Now, the thing that gets complicated and the AHRQ is actually launching on a systematic review of all this stuff right now, is SAMHSA prepared this lovely set of guidelines, but we're not really sure what do you do first? What do you do second? What are the core components of this thing? What kind of outcomes can we expect, who should be involved, et cetera? There's some recommendations and they make sense. We're still developing the body of literature to really support using this approach. Although again, what SAMHSA said in an early presentation is trauma-informed care is really just good medicine. And frankly, that's true. If we think about, again, what were those golden rules that we were taught? This is what they are.

Dr. Wayne Jonas:

Yeah. Do no harm and again, the foundation of the basic holistic wellness principles that you've talked about are forming the basis of that, allowing the person to heal. So as a clinician, especially if I'm working in environments that are pretty chaotic and there's a lot of illness and a lot of physical trauma and other types of things, a lot of suffering, I like to think of myself as empathetic and hearing and listening. Am I putting myself at risk? Am I more likely to get trauma myself like my grandfather and father did by witnessing all those traumas every day in my practice?

Dr. Audrey Stillerman:

So the answer is yes. And also you're a human and you talked about your multi-generational family. You walked in with exposure as well, and there are things that we can do for ourselves and for each other that help to protect us because otherwise this wears us out. Again, experiences that feel threatening or harmful and overwhelm our ability to cope, this is the definition. So what do we need to do? Those things that I listed for patients, we need to do them too. So we need a daily routine. We need to get enough sleep, we need to engage in relationships that are important to us and have fun and do things that are meaningful for us.
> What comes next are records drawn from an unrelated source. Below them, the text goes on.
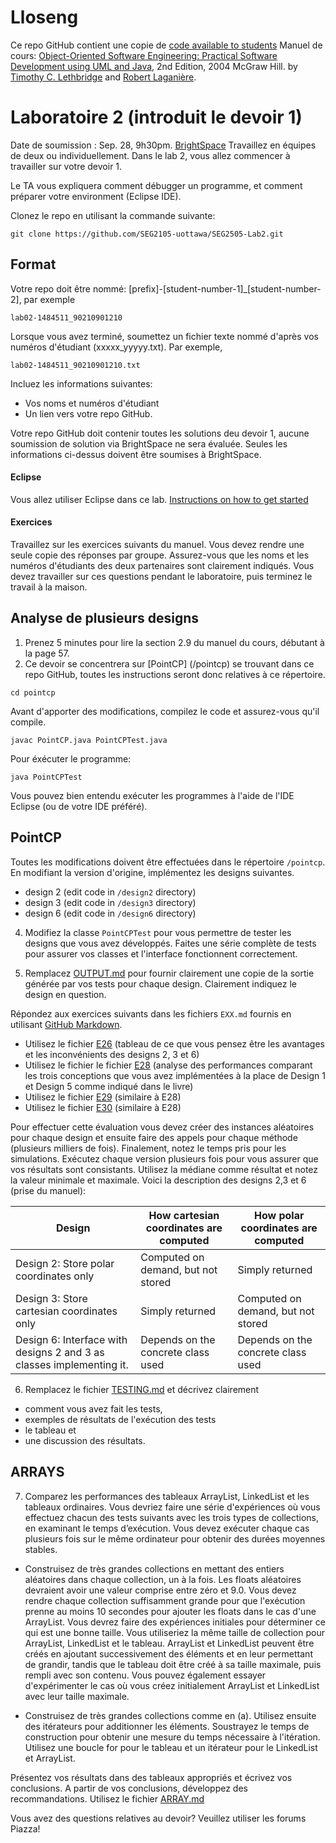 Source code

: # Lloseng

Ce repo GitHub contient une copie de [code available to students](https://github.com/TimLethbridge/Lloseng)
Manuel de cours: [Object-Oriented Software Engineering: Practical Software
Development using UML and Java](http://www.site.uottawa.ca/school/research/lloseng/), 2nd Edition, 2004 McGraw Hill.
by [Timothy C. Lethbridge](http://www.eecs.uottawa.ca/~tcl) and
[Robert Laganière](http://www.eecs.uottawa.ca/~laganier).

# Laboratoire 2 (introduit le devoir 1) 

Date de soumission : Sep. 28, 9h30pm. [BrightSpace](https://uottawa.brightspace.com/)
Travaillez en équipes de deux ou individuellement.
Dans le lab 2, vous allez commencer à travailler sur votre devoir 1. 

Le TA vous expliquera comment débugger un programme, et comment préparer votre environment (Eclipse IDE).

Clonez le repo en utilisant la commande suivante:

```
git clone https://github.com/SEG2105-uottawa/SEG2505-Lab2.git
```

## Format

Votre repo doit être nommé: \[prefix\]-\[student-number-1\]_\[student-number-2\], par exemple

```
lab02-1484511_90210901210
```

Lorsque vous avez terminé, soumettez un fichier texte nommé d'après vos numéros d'étudiant (xxxxx_yyyyy.txt).
Par exemple,

```
lab02-1484511_90210901210.txt
```

Incluez les informations suivantes:

* Vos noms et numéros d'étudiant
* Un lien vers votre repo GitHub. 

Votre repo GitHub doit contenir toutes les solutions deu devoir 1,
aucune soumission de solution via BrightSpace ne sera évaluée.
Seules les informations ci-dessus doivent être soumises à BrightSpace.


#### Eclipse
Vous allez utiliser Eclipse dans ce lab. [Instructions on how to get started](http://www.site.uottawa.ca/~mgarz042/SEG2105/assignments/Lab1_Getting_Started.html) 

#### Exercices

Travaillez sur les exercices suivants du manuel. Vous devez rendre
une seule copie des réponses par groupe. Assurez-vous que les noms et les numéros d'étudiants
des deux partenaires sont clairement indiqués. Vous devez travailler sur ces questions
pendant le laboratoire, puis terminez le travail à la maison.

## Analyse de plusieurs designs

1. Prenez 5 minutes pour lire la section 2.9 du manuel du cours, débutant à la page 57.
2. Ce devoir se concentrera sur [PointCP] (/pointcp) se trouvant dans ce repo GitHub,
toutes les instructions seront donc relatives à ce répertoire.

```
cd pointcp
```

Avant d'apporter des modifications, compilez le code et assurez-vous qu'il compile.

```
javac PointCP.java PointCPTest.java
```

Pour éxécuter le programme: 

```
java PointCPTest
```
Vous pouvez bien entendu exécuter les programmes à l'aide de l'IDE Eclipse (ou de votre IDE préféré).

## PointCP

Toutes les modifications doivent être effectuées dans le répertoire `/pointcp`.
En modifiant la version d'origine, implémentez les designs suivantes.

* design 2 (edit code in `/design2` directory)
* design 3 (edit code in `/design3` directory)
* design 6 (edit code in `/design6` directory)

4. Modifiez la classe `PointCPTest` pour vous permettre de tester les designs que vous avez
développés. Faites une série complète de tests pour assurer vos classes
et l'interface fonctionnent correctement.

5. Remplacez [OUTPUT.md](/pointcp/OUTPUT.md) pour fournir clairement une copie
de la sortie générée par vos tests pour chaque design. Clairement
indiquez le design en question. 

Répondez aux exercices suivants dans les fichiers `EXX.md` fournis
en utilisant [GitHub Markdown](https://guides.github.com/features/mastering-markdown/).

* Utilisez le fichier [E26](/pointcp/E26.md) (tableau de ce que vous pensez être les avantages et les inconvénients des designs 2, 3 et 6)
* Utilisez le fichier le fichier [E28](/pointcp/E28.md) (analyse des performances comparant les trois conceptions que vous avez implémentées à la place de Design 1 et Design 5 comme indiqué dans le livre)
* Utilisez le fichier [E29](/pointcp/E29.md) (similaire à E28)
* Utilisez le fichier [E30](/pointcp/E30.md) (similaire à E28)

Pour effectuer cette évaluation vous devez créer des instances
aléatoires pour chaque design et ensuite faire des appels pour chaque méthode (plusieurs
milliers de fois). Finalement, notez le temps pris pour les simulations. Exécutez chaque
version plusieurs fois pour vous assurer que vos résultats sont consistants. Utilisez la
médiane comme résultat et notez la valeur minimale et maximale. 
Voici la description des designs 2,3 et 6 (prise du manuel):

| Design | How cartesian coordinates are computed | How polar coordinates are computed |
| --- | --- | --- |
| Design 2: Store polar coordinates only | Computed on demand, but not stored| Simply returned |
| Design 3: Store cartesian coordinates only | Simply returned | Computed on demand, but not stored |
| Design 6: Interface with designs 2 and 3 as classes implementing it. | Depends on the concrete class used | Depends on the concrete class used |

6. Remplacez le fichier [TESTING.md](/pointcp/TESTING.md) et décrivez clairement

* comment vous avez fait les tests,
* exemples de résultats de l'exécution des tests
* le tableau et
* une discussion des résultats.



## ARRAYS


7. Comparez les performances des tableaux ArrayList, LinkedList et les tableaux ordinaires.
Vous devriez faire une série d'expériences où vous effectuez chacun des tests suivants
avec les trois types de collections, en examinant le temps d’exécution. Vous devez
exécuter chaque cas plusieurs fois sur le même ordinateur pour obtenir des durées
moyennes stables.

* Construisez de très grandes collections en mettant des entiers aléatoires dans
chaque collection, un à la fois. Les floats aléatoires devraient avoir une valeur
comprise entre zéro et 9.0. Vous devez rendre chaque collection suffisamment
grande pour que l'exécution prenne au moins 10 secondes pour ajouter les floats
dans le cas d'une ArrayList. Vous devrez faire des expériences initiales pour
déterminer ce qui est une bonne taille. Vous utiliseriez la même taille de collection
pour ArrayList, LinkedList et le tableau. ArrayList et LinkedList peuvent être créés en
ajoutant successivement des éléments et en leur permettant de grandir, tandis
que le tableau doit être créé à sa taille maximale, puis rempli avec son contenu.
Vous pouvez également essayer d'expérimenter le cas où vous créez initialement
ArrayList et LinkedList avec leur taille maximale.

* Construisez de très grandes collections comme en (a). Utilisez ensuite des
itérateurs pour additionner les éléments. Soustrayez le temps de construction
pour obtenir une mesure du temps nécessaire à l'itération. Utilisez une boucle for
pour le tableau et un itérateur pour le LinkedList et ArrayList.

Présentez vos résultats dans des tableaux appropriés et écrivez vos conclusions. A
partir de vos conclusions, développez des recommandations.
Utilisez le fichier [ARRAY.md](/pointcp/ARRAY.md) 

Vous avez des questions relatives au devoir?
 Veuillez utiliser les forums Piazza!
I think also what we can do together, this is not happening as much as it probably should, I think it happens in some primary care residency programs, but really we should all be required to do this. But a structured support group like Balint is really, really a way for clinicians to get together and debrief with each other and support each other and engage in reflective practice. So saying, "What are we talking about? What does it mean and what do we do about it?" This is a really important access. I mean, we can do it ourselves in our diary or with our friends or colleague or something. But having sort of a structured thing that really, again, as part of our routine is so important.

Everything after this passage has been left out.